## Exercise objective
Since only a count is wanted, work out how many lines in the material below contain the word "from" and return that number.

####################

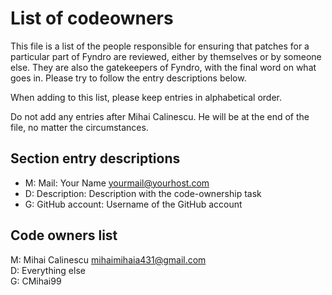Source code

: <!--
===-----------------------------------------------------------------------------------===
Copyright (c) 2021 Fyndro

For copyright information, see https://github.com/CMihai99/fyndro/blob/main/COPYING.
For a list of licenses we use, see https://github.com/CMihai99/fyndro/tree/main/LICENSES.
===-----------------------------------------------------------------------------------===
-->

# List of codeowners

This file is a list of the people responsible for ensuring that patches for a
particular part of Fyndro are reviewed, either by themselves or by someone else.
They are also the gatekeepers of Fyndro, with the final word on what goes in.
Please try to follow the entry descriptions below.

When adding to this list, please keep entries in alphabetical order.

Do not add any entries after Mihai Calinescu. He will be at the end of the file, no matter the circumstances.

## Section entry descriptions

-   M: Mail: Your Name <yourmail@yourhost.com>
-   D: Description: Description with the code-ownership task
-   G: GitHub account: Username of the GitHub account

## Code owners list

M: Mihai Calinescu <mihaimihaia431@gmail.com>  
D: Everything else  
G: CMihai99
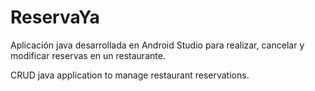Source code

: # ReservaYa

Aplicación java desarrollada en Android Studio para realizar, cancelar y modificar reservas en un restaurante.

CRUD java application to manage restaurant reservations.
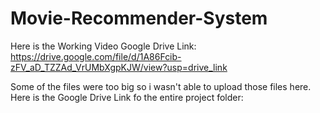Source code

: # Movie-Recommender-System
Here is the Working Video Google Drive Link:
https://drive.google.com/file/d/1A86Fcib-zFV_aD_TZZAd_VrUMbXgpKJW/view?usp=drive_link

Some of the files were too big so i wasn't able to upload those files here.
Here is the Google Drive Link fo the entire project folder:






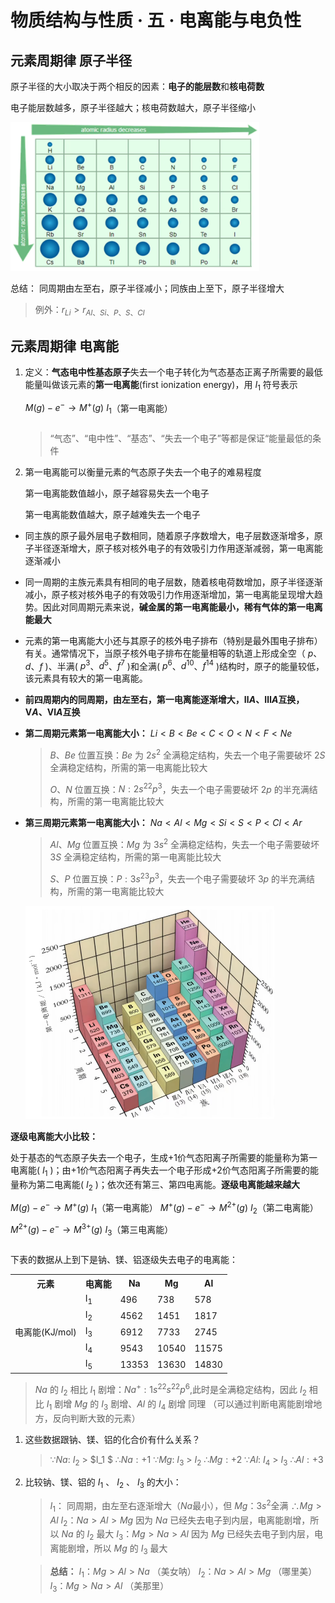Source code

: # 物质结构与性质 · 五 · 电离能与电负性

## 元素周期律 原子半径

原子半径的大小取决于两个相反的因素：**电子的能层数**和**核电荷数**

电子能层数越多，原子半径越大；核电荷数越大，原子半径缩小

<img title="" src="images\5.1.png" alt="" data-align="inline" width="398">

总结： 同周期由左至右，原子半径减小；同族由上至下，原子半径增大
> 例外：$r_{Li}>r_{Al、Si、P、S、Cl}$

## 元素周期律 电离能

1. 定义：**气态电中性基态原子**失去一个电子转化为气态基态正离子所需要的最低能量叫做该元素的**第一电离能**(first ionization energy)，用 $I_1$ 符号表示

    $M(g)-e^-→M^+(g)$  $_{ _{  _{  _{  _{ _{ }}}}}}I_1$（第一电离能）

    > “气态”、“电中性”、“基态”、“失去一个电子”等都是保证“能量最低的条件

2. 第一电离能可以衡量元素的气态原子失去一个电子的难易程度

    第一电离能数值越小，原子越容易失去一个电子

    第一电离能数值越大，原子越难失去一个电子

- 同主族的原子最外层电子数相同，随着原子序数增大，电子层数逐渐增多，原子半径逐渐增大，原子核对核外电子的有效吸引力作用逐渐减弱，第一电离能逐渐减小

- 同一周期的主族元素具有相同的电子层数，随着核电荷数增加，原子半径逐渐减小，原子核对核外电子的有效吸引力作用逐渐增加，第一电离能呈现增大趋势。因此对同周期元素来说，**碱金属的第一电离能最小，稀有气体的第一电离能最大** 

- 元素的第一电离能大小还与其原子的核外电子排布（特别是最外围电子排布）有关。通常情况下，当原子核外电子排布在能量相等的轨道上形成全空（ $p$、$d$、$f$ )、半满( $p^3$、$d^5$、$f^7$ )和全满( $p^6$、$d^{10}$、$f^{14}$ )结构时，原子的能量较低，该元素具有较大的第一电离能。

- **前四周期内的同周期，由左至右，第一电离能逐渐增大，$ⅡA$、$ⅢA$互换，$ⅤA$、$ⅥA$互换**

- **第二周期元素第一电离能大小：** $Li<B<Be<C<O<N<F<Ne$
    > $B、Be$ 位置互换：$Be$ 为 $2s^2$ 全满稳定结构，失去一个电子需要破坏 $2S$ 全满稳定结构，所需的第一电离能比较大 
    >
    > $O、N$ 位置互换：$N:2s^22p^3$，失去一个电子需要破坏 $2p$ 的半充满结构，所需的第一电离能比较大
- **第三周期元素第一电离能大小：** $Na<Al<Mg<Si<S<P<Cl<Ar$
    > $Al、Mg$ 位置互换：$Mg$ 为 $3s^2$ 全满稳定结构，失去一个电子需要破坏 $3S$ 全满稳定结构，所需的第一电离能比较大
    >
    > $S、P$ 位置互换：$P:3s^23p^3$，失去一个电子需要破坏 $3p$ 的半充满结构，所需的第一电离能比较大 

    <img title="" src="images\5.2.png" alt="" data-align="inline" width="398">

**逐级电离能大小比较：** 

处于基态的气态原子失去一个电子，生成+1价气态阳离子所需要的能量称为第一电离能( $I_1$ )；由+1价气态阳离子再失去一个电子形成+2价气态阳离子所需要的能量称为第二电离能( $I_2$ )；依次还有第三、第四电离能。**逐级电离能越来越大**

$M(g)-e^-→M^+ (g)$  $_{ _{  _{  _{  _{ _{ } }}}}}I_1$（第一电离能）
$M^+(g)-e^-→M^{2+}(g)$  $_{ _{  _{  _{  _{ _{ } }}}}}I_2$（第二电离能）
$M^{2+}(g)-e^-→M^{3+}(g)$  $_{ _{  _{  _{  _{ _{ } }}}}}I_3$（第三电离能）

下表的数据从上到下是钠、镁、铝逐级失去电子的电离能：
<table>
    <tr>
        <th>元素</th>
        <th>电离能</th>
        <th>Na</th>
        <th>Mg</th>
        <th>Al</th>
    </tr>
    <tr>
        <td rowspan="5">电离能(KJ/mol)</td>
        <td>I<sub>1</sub></td>
        <td>496</td>
        <td>738</td>
        <td>578</td>
    </tr>
    <tr>
        <td>I<sub>2</sub></td>
        <td>4562</td>
        <td>1451</td>
        <td>1817</td>
    </tr>
    <tr>
        <td>I<sub>3</sub></td>
        <td>6912</td>
        <td>7733</td>
        <td>2745</td>
    </tr>
    <tr>
        <td>I<sub>4</sub></td>
        <td>9543</td>
        <td>10540</td>
        <td>11575</td>
    </tr>
    <tr>
        <td>I<sub>5</sub></td>
        <td>13353</td>
        <td>13630</td>
        <td>14830</td>
    </tr>
</table>

> $Na$ 的 $I_2$ 相比 $I_1$ 剧增：$Na^+ : 1s^22s^22p^6$,此时是全满稳定结构，因此 $I_2$ 相比 $I_1$ 剧增
> $Mg$ 的 $I_3$ 剧增、$Al$ 的 $I_4$ 剧增 同理
> （可以通过判断电离能剧增地方，反向判断大致的元素）

1. 这些数据跟钠、镁、铝的化合价有什么关系？
    > $∵Na$: $I_2$ > $I_1 $ $∴Na:+1$ 
    > $∵Mg$: $I_3$ > $I_2$ $∴Mg:+2$ 
    > $∵Al$: $I_4$ > $I_3$ $∴Al:+3$ 

2. 比较钠、镁、铝的 $I_1$ 、 $I_2$ 、 $I_3$ 的大小：
    > $I_1：$ 同周期，由左至右逐渐增大（$Na$最小），但 $Mg：3s^2$全满 $∴Mg>Al$ 
    > $I_2：Na>Al>Mg$ 因为 $Na$ 已经失去电子到内层，电离能剧增，所以 $Na$ 的 $I_2$ 最大
    > $I_3：Mg>Na>Al$ 因为 $Mg$ 已经失去电子到内层，电离能剧增，所以 $Mg$ 的 $I_3$ 最大

    > **总结：**
    > $I_1：Mg>Al>Na$ （美女呐）
    > $I_2：Na>Al>Mg$ （哪里美）
    > $I_3：Mg>Na>Al$ （美那里）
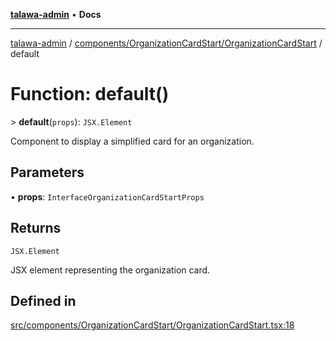 [**talawa-admin**](../../../../README.md) • **Docs**

***

[talawa-admin](../../../../modules.md) / [components/OrganizationCardStart/OrganizationCardStart](../README.md) / default

# Function: default()

\> **default**(`props`): `JSX.Element`

Component to display a simplified card for an organization.

## Parameters

• **props**: `InterfaceOrganizationCardStartProps`

## Returns

`JSX.Element`

JSX element representing the organization card.

## Defined in

[src/components/OrganizationCardStart/OrganizationCardStart.tsx:18](https://github.com/PalisadoesFoundation/talawa-admin/blob/7496bb3a4c3730e7e3caee73f8bf91c3031e4ae6/src/components/OrganizationCardStart/OrganizationCardStart.tsx#L18)
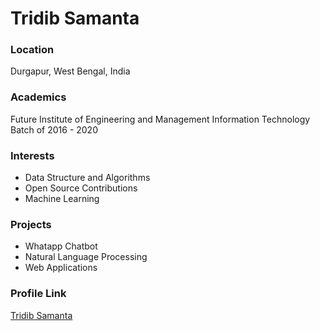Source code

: # Tridib Samanta

### Location

Durgapur, West Bengal, India

### Academics

Future Institute of Engineering and Management
Information Technology
Batch of 2016 - 2020

### Interests

- Data Structure and Algorithms
- Open Source Contributions
- Machine Learning

### Projects

- Whatapp Chatbot
- Natural Language Processing
- Web Applications

### Profile Link

[Tridib Samanta](https://github.com/tridib2003)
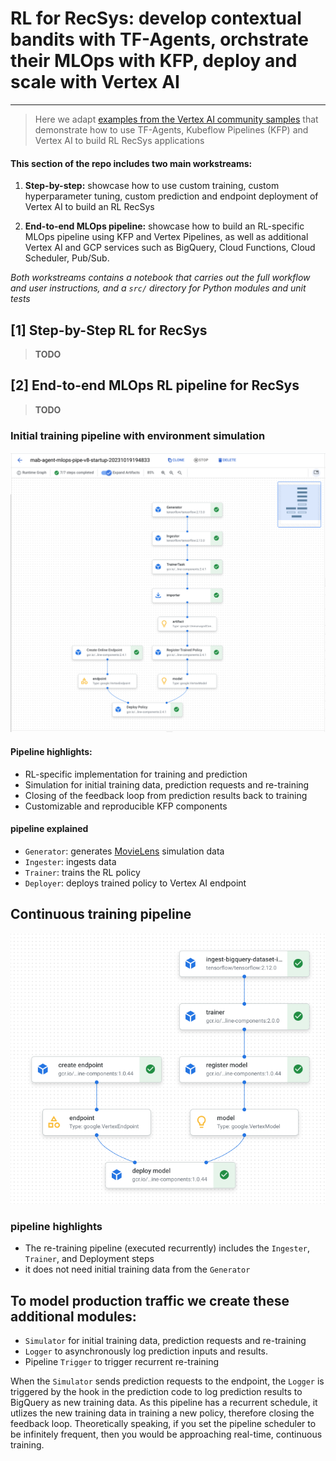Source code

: # RL for RecSys: develop contextual bandits with TF-Agents, orchstrate their MLOps with KFP, deploy and scale with Vertex AI
---

>  Here we adapt [examples from the Vertex AI community samples](https://github.com/GoogleCloudPlatform/vertex-ai-samples/tree/main/community-content/tf_agents_bandits_movie_recommendation_with_kfp_and_vertex_sdk) that demonstrate how to use TF-Agents, Kubeflow Pipelines (KFP) and Vertex AI to build RL RecSys applications

#### This section of the repo includes two main workstreams:

1. **Step-by-step:** showcase how to use custom training, custom hyperparameter tuning, custom prediction and endpoint deployment of Vertex AI to build an RL RecSys

2. **End-to-end MLOps pipeline:** showcase how to build an RL-specific MLOps pipeline using KFP and Vertex Pipelines, as well as additional Vertex AI and GCP services such as BigQuery, Cloud Functions, Cloud Scheduler, Pub/Sub. 

*Both workstreams contains a notebook that carries out the full workflow and user instructions, and a `src/` directory for Python modules and unit tests*

## [1] Step-by-Step RL for RecSys

> **TODO**

## [2] End-to-end MLOps RL pipeline for RecSys

> **TODO**

###  Initial training pipeline with environment simulation

![alt text](https://github.com/tottenjordan/tf_vertex_agents/blob/main/imgs/mab_mlops_pipe.png)

#### Pipeline highlights:
* RL-specific implementation for training and prediction
* Simulation for initial training data, prediction requests and re-training
* Closing of the feedback loop from prediction results back to training
* Customizable and reproducible KFP components

#### pipeline explained

* `Generator`: generates [MovieLens](https://www.kaggle.com/prajitdatta/movielens-100k-dataset) simulation data
* `Ingester`: ingests data
* `Trainer`: trains the RL policy
* `Deployer`: deploys trained policy to Vertex AI endpoint

## Continuous training pipeline

![alt text](https://github.com/tottenjordan/tf_vertex_agents/blob/main/imgs/retraining_pipeline_overview.png)

### pipeline highlights
* The re-training pipeline (executed recurrently) includes the `Ingester`, `Trainer`, and Deployment steps
* it does not need initial training data from the `Generator`

## To model production traffic we create these additional modules:
* `Simulator` for initial training data, prediction requests and re-training
* `Logger` to asynchronously log prediction inputs and results. 
* Pipeline `Trigger` to trigger recurrent re-training


When the `Simulator` sends prediction requests to the endpoint, the `Logger` is triggered by the hook in the prediction code to log prediction results to BigQuery as new training data. As this pipeline has a recurrent schedule, it utlizes the new training data in training a new policy, therefore closing the feedback loop. Theoretically speaking, if you set the pipeline scheduler to be infinitely frequent, then you would be approaching real-time, continuous training.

####################

## Task answer
3